Rubenstein: Trump’s presidential power brings early wins
President Donald Trump has tipped the scales of the three branches of government in his favor — and much of the country, and the markets, seem to be satisfied with it for now, David Rubenstein said Tuesday.
This situation is virtually unprecedented, though much remains to be seen on how Trump’s vastly expanded executive branch power will be viewed by historians, said Rubenstein, an investor, philanthropist, author and historian.
Rubenstein discussed his most recent book, "The Highest Calling: Conversations on the American Presidency," and his wide range of experience at a National Press Club Headliners Cocktails & Conversation event on Tuesday, July 8. The book summarizes and shares insights on his discussions with American presidents.
The public loves to watch interviews, said Rubenstein, who has been the interlocutor of many prominent people --including Trump on the eve of his first presidential run. The viewer can engage in both parts of a Q&A, listening to the question and hearing the answer.
"It's not a stilted speech," Rubenstein said. "And, so, the format took off.”
Rubenstein became enamored of the presidency early in his life.

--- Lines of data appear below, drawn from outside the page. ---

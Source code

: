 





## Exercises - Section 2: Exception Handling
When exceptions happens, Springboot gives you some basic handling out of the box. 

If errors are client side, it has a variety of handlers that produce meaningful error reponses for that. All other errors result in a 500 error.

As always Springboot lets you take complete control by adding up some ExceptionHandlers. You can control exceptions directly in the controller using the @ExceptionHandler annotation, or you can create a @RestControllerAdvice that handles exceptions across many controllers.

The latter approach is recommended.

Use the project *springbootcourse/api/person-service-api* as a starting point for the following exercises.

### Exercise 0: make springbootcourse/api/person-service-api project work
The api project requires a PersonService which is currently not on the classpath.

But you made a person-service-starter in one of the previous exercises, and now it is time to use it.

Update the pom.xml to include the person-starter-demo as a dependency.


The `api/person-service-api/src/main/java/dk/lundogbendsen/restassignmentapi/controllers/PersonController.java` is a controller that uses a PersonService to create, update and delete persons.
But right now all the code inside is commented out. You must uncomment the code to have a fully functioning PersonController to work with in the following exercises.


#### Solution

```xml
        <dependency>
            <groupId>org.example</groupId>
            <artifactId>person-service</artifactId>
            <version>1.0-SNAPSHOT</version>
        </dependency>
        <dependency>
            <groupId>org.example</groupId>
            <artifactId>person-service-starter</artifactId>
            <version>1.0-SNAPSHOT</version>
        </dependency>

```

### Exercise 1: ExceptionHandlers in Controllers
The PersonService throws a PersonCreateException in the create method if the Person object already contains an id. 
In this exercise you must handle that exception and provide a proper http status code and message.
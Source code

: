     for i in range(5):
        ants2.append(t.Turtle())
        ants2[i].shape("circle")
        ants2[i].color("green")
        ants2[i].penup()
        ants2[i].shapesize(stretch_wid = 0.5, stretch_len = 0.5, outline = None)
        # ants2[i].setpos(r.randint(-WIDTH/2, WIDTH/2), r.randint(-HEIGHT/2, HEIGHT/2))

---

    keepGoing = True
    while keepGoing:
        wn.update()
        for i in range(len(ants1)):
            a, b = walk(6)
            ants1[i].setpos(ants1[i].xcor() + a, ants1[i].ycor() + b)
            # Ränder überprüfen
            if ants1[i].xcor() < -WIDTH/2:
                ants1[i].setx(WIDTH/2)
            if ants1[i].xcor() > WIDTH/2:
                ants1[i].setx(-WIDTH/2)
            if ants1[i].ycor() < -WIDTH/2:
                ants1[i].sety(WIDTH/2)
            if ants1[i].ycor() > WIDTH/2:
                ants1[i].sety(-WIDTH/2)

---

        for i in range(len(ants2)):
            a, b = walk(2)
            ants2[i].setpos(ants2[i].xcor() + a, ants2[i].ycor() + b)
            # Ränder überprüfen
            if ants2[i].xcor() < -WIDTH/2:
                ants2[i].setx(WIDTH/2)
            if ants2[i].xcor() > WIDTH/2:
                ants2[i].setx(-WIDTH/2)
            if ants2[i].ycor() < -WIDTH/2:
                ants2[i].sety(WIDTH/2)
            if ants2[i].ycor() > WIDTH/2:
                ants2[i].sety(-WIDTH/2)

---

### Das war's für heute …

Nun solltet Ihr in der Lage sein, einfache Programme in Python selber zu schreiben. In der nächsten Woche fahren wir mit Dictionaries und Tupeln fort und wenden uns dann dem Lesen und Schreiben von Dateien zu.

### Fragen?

He recalled waving to John F. Kennedy as a young boy. He got involved with Jimmy Carter’s presidential campaign and later served in his administration, just a few years out of law school.
Rubenstein considered the weight and consequence of the office in the age of Trump through a largely unemotional lens.
“Presidents probably have more power than the Founding Fathers ever envisioned, but I don't know that today, if they were living today, they would say it's not a good thing,” Rubenstein said.
“It's very hard to run a country as big as ours, and have to get everything approved by Congress every single time,” he added. “President Trump, whatever you might think about him, he's got a leadership style that has worked for him.”
The GOP budget bill that Trump signed into law last Friday was unmatched for carrying virtually the president’s entire domestic policy agenda.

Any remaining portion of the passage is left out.